Add user to sudo'ers:

$ gpasswd -a <username> sudo

Add your .pub key to authorized_keys and set permissions

$ mkdir /home/username/.ssh

$ nano /home/username/.ssh/authorized_keys

Paste your key into the authorized_keys file and save.

$ chown -R newuser:newuser /home/username/.ssh

$ chmod 700 /home/username/.ssh

$ chmod 600 /home/username/.ssh/authorized_keys

Edit the SSH configuration file to enable public key authentication only and disable password login:

$ nano /etc/ssh/sshd_config

Set this parameter to 'yes':

PubkeyAuthentication

Set these parameters to 'no':

PermitRootLogin, ChallengeResponseAuthentication, PasswordAuthentication, UsePAM

Set AuthorizedKeysFile to:

.ssh/Authorized_Keys

Save, close and reload the SSH config file:

$ service ssh reload

Exit the remote machine:

$ exit

Try to reconnect as the new user. You should not be prompted for a password:

$ ssh username@123.45.67.890

Trying to SSH into the server from another machine you should receive this error: Permission denied (publickey)

Disable root login

As the admin user:

$ sudo passwd -l root

You will be prompted to enter the sudo user's password.

SECURITY SECOND: Add a firewall.

$ sudo apt install ufw

Optionally enable IPv6

$ sudo nano /etc/default/ufw

IPV6=yes

Save and close and set up rules.

Allow connections:

$ sudo ufw allow <port>/<optional: protocol>

Examples:

$ sudo ufw allow 80/tcp or sudo ufw allow 80 or sudo ufw allow www

Deny Connections:

$ sudo ufw deny <port>/<optional: protocol>

Example:

$ sudo ufw deny 3306 (Deny default mysql port)

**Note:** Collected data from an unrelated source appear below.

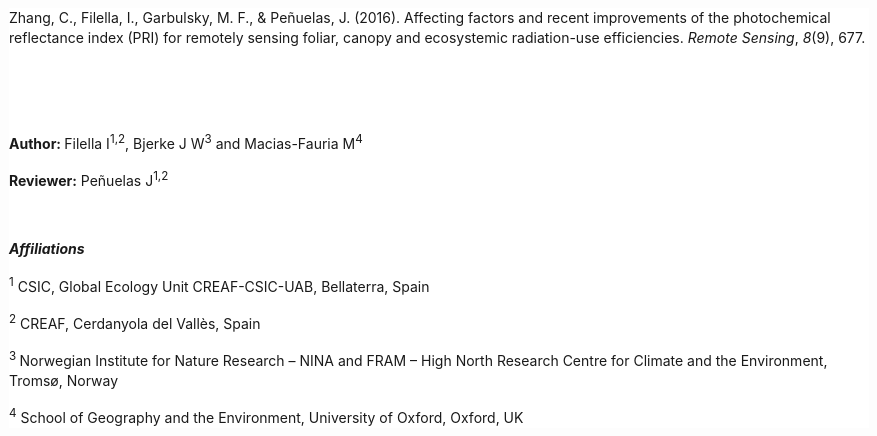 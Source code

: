 Zhang, C., Filella, I., Garbulsky, M. F., &amp; Peñuelas, J. (2016). Affecting factors and recent improvements of the photochemical reflectance index (PRI) for remotely sensing foliar, canopy and ecosystemic radiation-use efficiencies. <em>Remote Sensing</em>, <em>8</em>(9), 677.

&nbsp;

&nbsp;

<strong>Author: </strong>Filella I<sup>1,2</sup>, Bjerke J W<sup>3</sup> and Macias-Fauria M<sup>4</sup>

<strong>Reviewer:</strong> Peñuelas J<sup>1,2</sup>

&nbsp;

<em><strong>Affiliations</strong></em>

<sup>1</sup> CSIC, Global Ecology Unit CREAF-CSIC-UAB, Bellaterra, Spain

<sup>2</sup> CREAF, Cerdanyola del Vallès, Spain

<sup>3 </sup>Norwegian Institute for Nature Research – NINA and FRAM – High North Research Centre for Climate and the Environment, Tromsø, Norway

<sup>4</sup> School of Geography and the Environment, University of Oxford, Oxford, UK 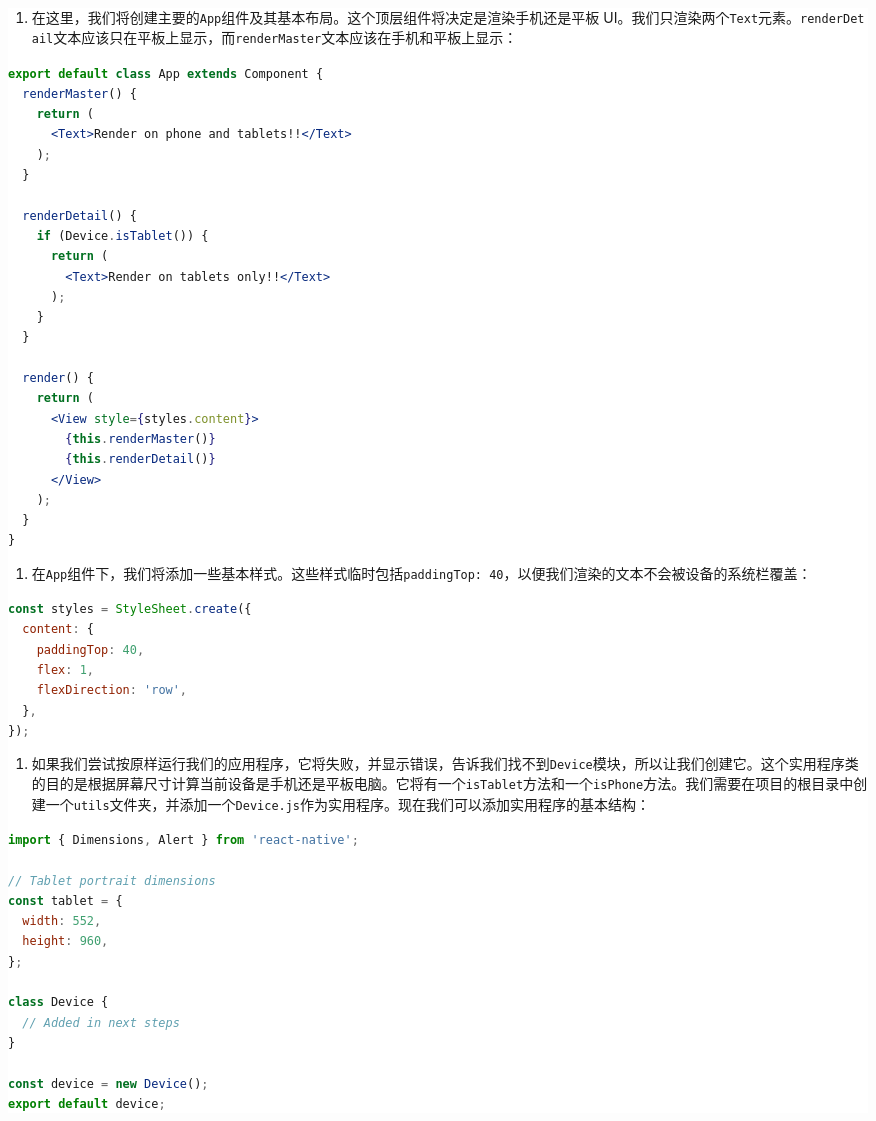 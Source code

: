 1.  在这里，我们将创建主要的`App`组件及其基本布局。这个顶层组件将决定是渲染手机还是平板 UI。我们只渲染两个`Text`元素。`renderDetail`文本应该只在平板上显示，而`renderMaster`文本应该在手机和平板上显示：

```jsx
export default class App extends Component {
  renderMaster() {
    return (
      <Text>Render on phone and tablets!!</Text>
    );
  }

  renderDetail() {
    if (Device.isTablet()) {
      return (
        <Text>Render on tablets only!!</Text>
      );
    }
  }

  render() {
    return (
      <View style={styles.content}>
        {this.renderMaster()}
        {this.renderDetail()}
      </View>
    );
  }
}
```

1.  在`App`组件下，我们将添加一些基本样式。这些样式临时包括`paddingTop: 40`，以便我们渲染的文本不会被设备的系统栏覆盖：

```jsx
const styles = StyleSheet.create({
  content: {
    paddingTop: 40,
    flex: 1,
    flexDirection: 'row',
  },
});
```

1.  如果我们尝试按原样运行我们的应用程序，它将失败，并显示错误，告诉我们找不到`Device`模块，所以让我们创建它。这个实用程序类的目的是根据屏幕尺寸计算当前设备是手机还是平板电脑。它将有一个`isTablet`方法和一个`isPhone`方法。我们需要在项目的根目录中创建一个`utils`文件夹，并添加一个`Device.js`作为实用程序。现在我们可以添加实用程序的基本结构：

```jsx
import { Dimensions, Alert } from 'react-native';

// Tablet portrait dimensions
const tablet = {
  width: 552,
  height: 960,
};

class Device {
  // Added in next steps
}

const device = new Device();
export default device;
```
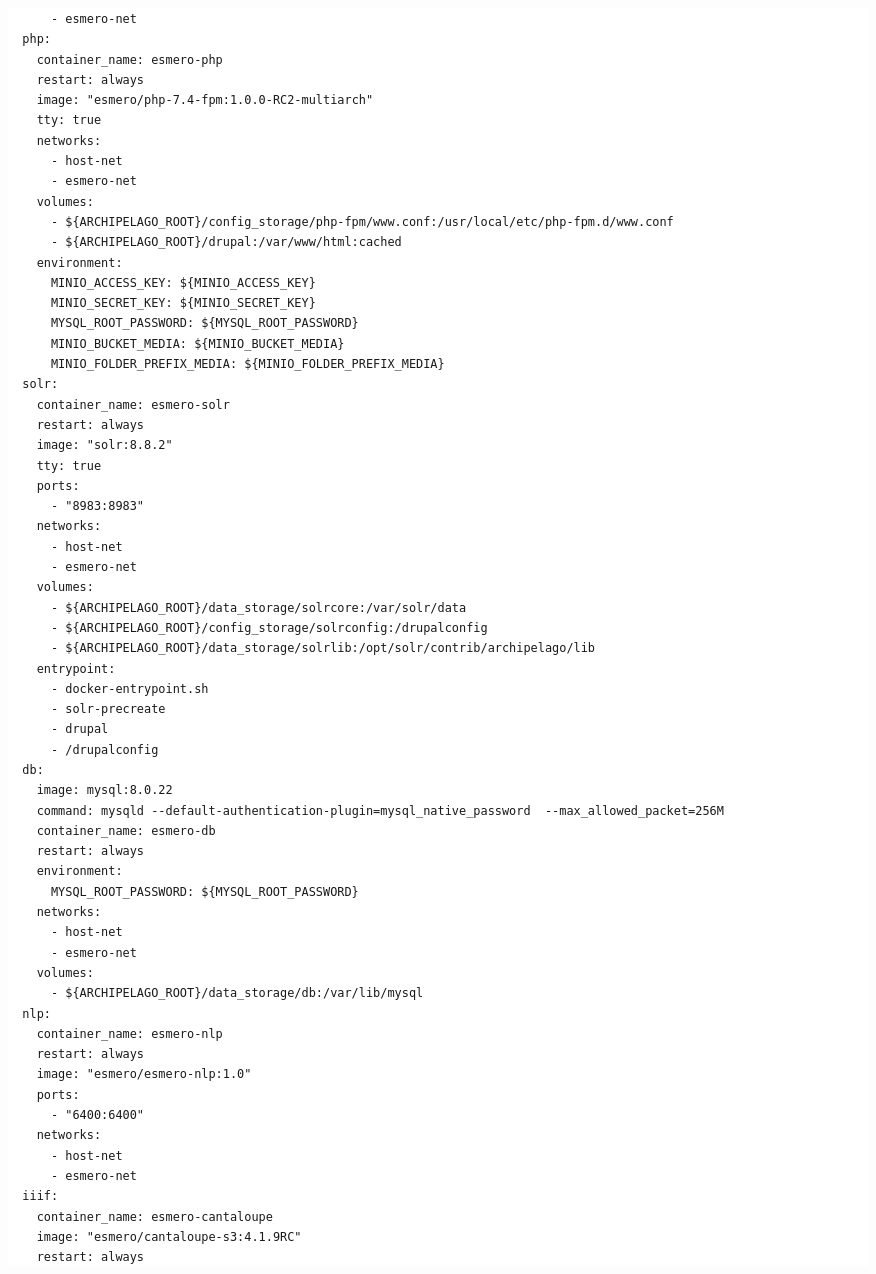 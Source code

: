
 ```
      - esmero-net
  php:
    container_name: esmero-php
    restart: always
    image: "esmero/php-7.4-fpm:1.0.0-RC2-multiarch"
    tty: true
    networks:
      - host-net
      - esmero-net
    volumes:
      - ${ARCHIPELAGO_ROOT}/config_storage/php-fpm/www.conf:/usr/local/etc/php-fpm.d/www.conf
      - ${ARCHIPELAGO_ROOT}/drupal:/var/www/html:cached
    environment:
      MINIO_ACCESS_KEY: ${MINIO_ACCESS_KEY}
      MINIO_SECRET_KEY: ${MINIO_SECRET_KEY}
      MYSQL_ROOT_PASSWORD: ${MYSQL_ROOT_PASSWORD}
      MINIO_BUCKET_MEDIA: ${MINIO_BUCKET_MEDIA}
      MINIO_FOLDER_PREFIX_MEDIA: ${MINIO_FOLDER_PREFIX_MEDIA}
  solr:
    container_name: esmero-solr
    restart: always
    image: "solr:8.8.2"
    tty: true
    ports:
      - "8983:8983"
    networks:
      - host-net
      - esmero-net
    volumes:
      - ${ARCHIPELAGO_ROOT}/data_storage/solrcore:/var/solr/data
      - ${ARCHIPELAGO_ROOT}/config_storage/solrconfig:/drupalconfig
      - ${ARCHIPELAGO_ROOT}/data_storage/solrlib:/opt/solr/contrib/archipelago/lib
    entrypoint:
      - docker-entrypoint.sh
      - solr-precreate
      - drupal
      - /drupalconfig
  db:
    image: mysql:8.0.22
    command: mysqld --default-authentication-plugin=mysql_native_password  --max_allowed_packet=256M
    container_name: esmero-db
    restart: always
    environment:
      MYSQL_ROOT_PASSWORD: ${MYSQL_ROOT_PASSWORD}
    networks:
      - host-net
      - esmero-net
    volumes:
      - ${ARCHIPELAGO_ROOT}/data_storage/db:/var/lib/mysql
  nlp:
    container_name: esmero-nlp
    restart: always
    image: "esmero/esmero-nlp:1.0"
    ports:
      - "6400:6400"
    networks:
      - host-net
      - esmero-net
  iiif:
    container_name: esmero-cantaloupe
    image: "esmero/cantaloupe-s3:4.1.9RC"
    restart: always
``` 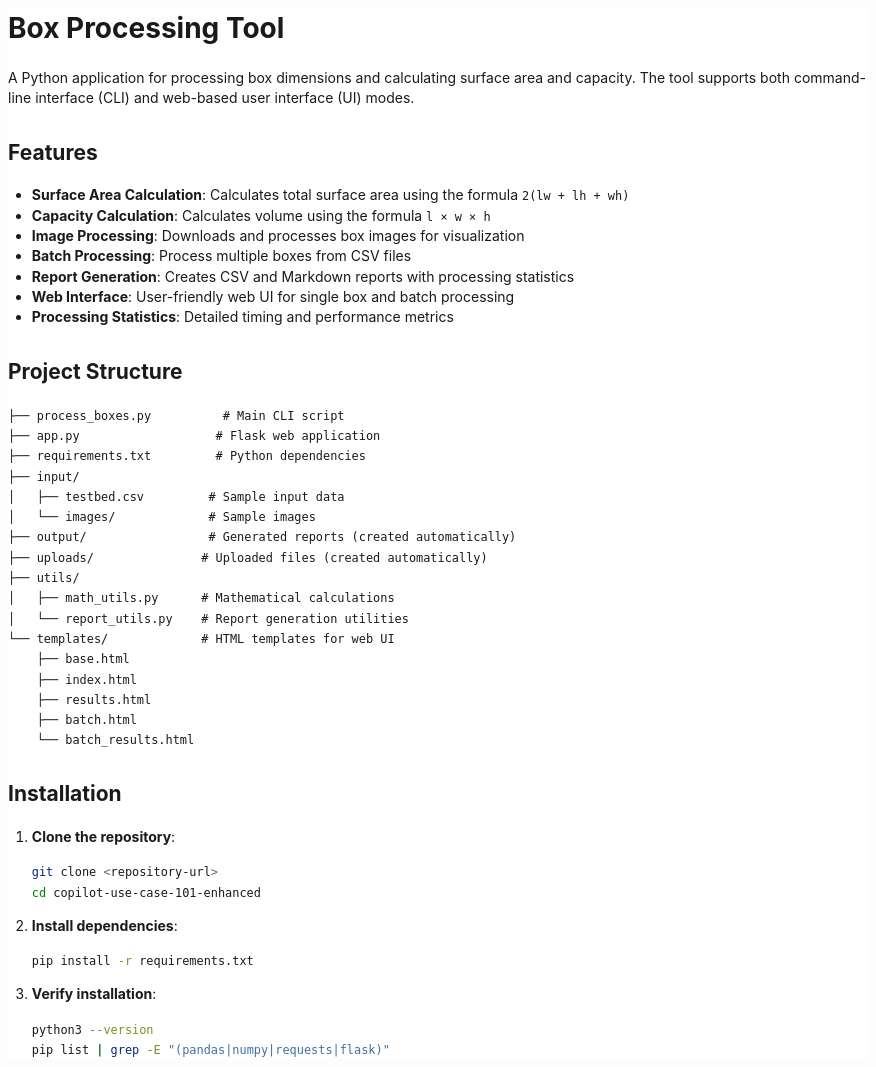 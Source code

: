 # Box Processing Tool

A Python application for processing box dimensions and calculating surface area and capacity. The tool supports both command-line interface (CLI) and web-based user interface (UI) modes.

## Features

- **Surface Area Calculation**: Calculates total surface area using the formula `2(lw + lh + wh)`
- **Capacity Calculation**: Calculates volume using the formula `l × w × h`
- **Image Processing**: Downloads and processes box images for visualization
- **Batch Processing**: Process multiple boxes from CSV files
- **Report Generation**: Creates CSV and Markdown reports with processing statistics
- **Web Interface**: User-friendly web UI for single box and batch processing
- **Processing Statistics**: Detailed timing and performance metrics

## Project Structure

```
├── process_boxes.py          # Main CLI script
├── app.py                   # Flask web application
├── requirements.txt         # Python dependencies
├── input/
│   ├── testbed.csv         # Sample input data
│   └── images/             # Sample images
├── output/                 # Generated reports (created automatically)
├── uploads/               # Uploaded files (created automatically)
├── utils/
│   ├── math_utils.py      # Mathematical calculations
│   └── report_utils.py    # Report generation utilities
└── templates/             # HTML templates for web UI
    ├── base.html
    ├── index.html
    ├── results.html
    ├── batch.html
    └── batch_results.html
```

## Installation

1. **Clone the repository**:
   ```bash
   git clone <repository-url>
   cd copilot-use-case-101-enhanced
   ```

2. **Install dependencies**:
   ```bash
   pip install -r requirements.txt
   ```

3. **Verify installation**:
   ```bash
   python3 --version
   pip list | grep -E "(pandas|numpy|requests|flask)"
   ```
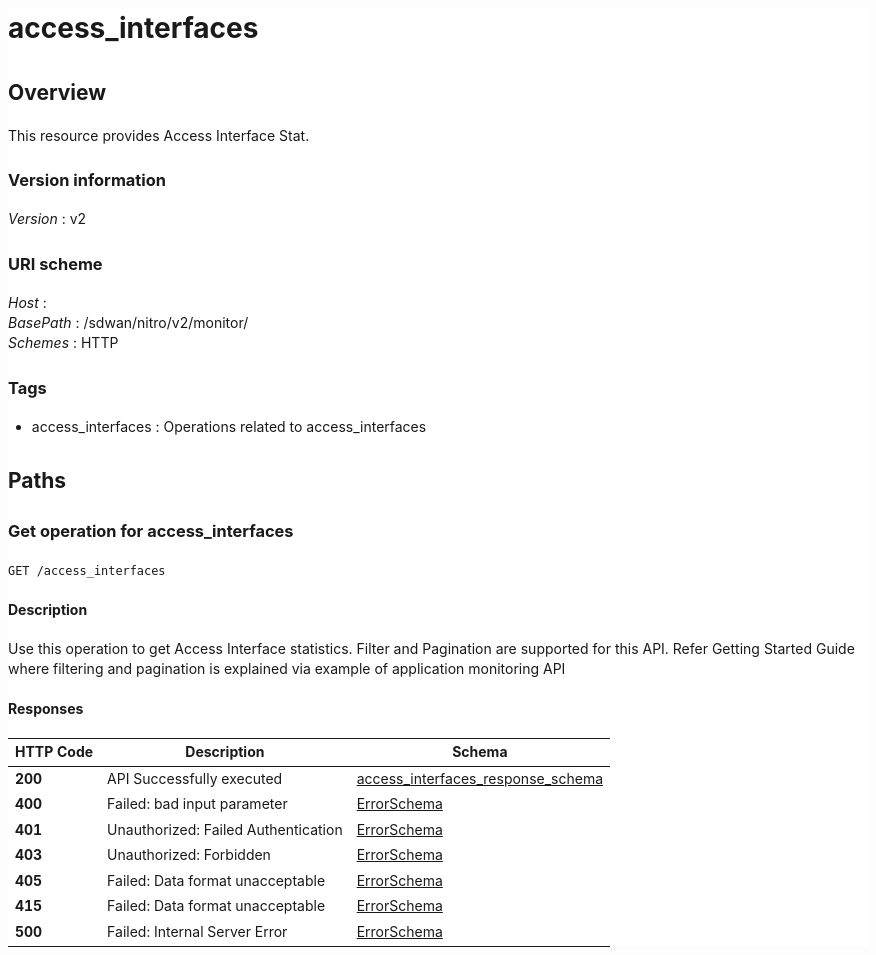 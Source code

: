 # access\_interfaces


<a name="overview"></a>
## Overview
This resource provides Access Interface Stat.


### Version information
*Version* : v2


### URI scheme
*Host* : <MGMT-IP>  
*BasePath* : /sdwan/nitro/v2/monitor/  
*Schemes* : HTTP


### Tags

* access\_interfaces : Operations related to access\_interfaces 




<a name="paths"></a>
## Paths

<a name="access\_interfaces-get"></a>
### Get operation for access\_interfaces
```
GET /access_interfaces
```


#### Description
Use this operation to get Access Interface statistics. Filter and Pagination are supported  for this API. Refer Getting Started Guide where filtering and pagination is explained via example of application monitoring API


#### Responses

|HTTP Code|Description|Schema|
|---|---|---|
|**200**|API Successfully executed|[access\_interfaces\_response\_schema](#access\_interfaces\_response\_schema)|
|**400**|Failed: bad input parameter|[ErrorSchema](#errorschema)|
|**401**|Unauthorized: Failed Authentication|[ErrorSchema](#errorschema)|
|**403**|Unauthorized: Forbidden|[ErrorSchema](#errorschema)|
|**405**|Failed: Data format unacceptable|[ErrorSchema](#errorschema)|
|**415**|Failed: Data format unacceptable|[ErrorSchema](#errorschema)|
|**500**|Failed: Internal Server Error|[ErrorSchema](#errorschema)|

Start by denying all incoming and enabling all outgoing:

$ sudo ufw default deny incoming

$ sudo ufw default allow outgoing

Then allow incoming for services you need:

$ sudo ufw allow ssh

$ sudo ufw allow http

$ sudo ufw allow https

Finally, enable the firewall

$ sudo ufw enable

Common inbound ports to leave open

  • 80 http
  • 443 https
  • 22 ssh

Common inbound ports to close

  • everything else

LAMP installation and setup (mod_php)

Install Apache

$ sudo apt update

$ sudo apt install apache2 -y

Set root directory permissions

$ sudo chown -R username:username /var/www/html

$ sudo chmod -R 754 /var/www/html

Install MariaDB

$ sudo apt install software-properties-common

$ sudo apt install mariadb-server mariadb-client -y

You might be prompted to give root a password. Just leave it blank

Run the MySQL secure installation

$ sudo mysql_secure_installation

Remember to set a root password. By default connections to MariaDB are done through unix_socket. In the next steps you will create a non-root user. For that user you can use password authentication if necessary.

  1. Database creation

Log into MariaDB

sudo mysql -u root

Create a new database

CREATE DATABASE mydb;
  1. User creation

Add your user (probably the sudo user you created earlier) to MariaDB to use unix_socket

CREATE USER username@localhost IDENTIFIED VIA unix_socket;

or if using password auth:

CREATE USER username@localhost IDENTIFIED VIA mysql_native_password;

UPDATE user SET password=PASSWORD('password') WHERE User='username' AND Host = 'localhost';
  1. Grant all privileges to the user on a specific database. Only allow access from localhost (this is the most secure and common configuration you will use for a web application). This will probably be the new sudo user you have set up previously.
GRANT ALL privileges ON mydb.* TO myuser@localhost IDENTIFIED VIA 'unix_socket';
  1. Apply changes made
flush privileges;

exit;

Install PHP

sudo apt install libapache2-mod-php php-mysql php-zip php-curl php-gd php-common php-intl php-mbstring php-tokenizer php-xml -y

Set date.timezone in php.ini

date.timezone = America/Los_Angeles

upload_max_filesize = 20M

post_max_size = 20M

For development:

display_errors = On

Enable Apache mods

$ sudo a2enmod rewrite headers deflate expires

Run Apache as your user

sudo nano /etc/apache2/envvars

export APACHE_RUN_USER=username
export APACHE_RUN_GROUP=username

Additionally you will need

sudo chown username.username -R /var/log/apache2

Optionally install mailutils

$ sudo apt-get install mailutils

Postfix is now set up with a default configuration. If you need to make changes, edit /etc/postfix/main.cf

After modifying main.cf, be sure to run '/etc/init.Distinctlm.com/postfix reload'

Composer

After installing composer, install unzip or else composer will shit it's pants about permissions and such.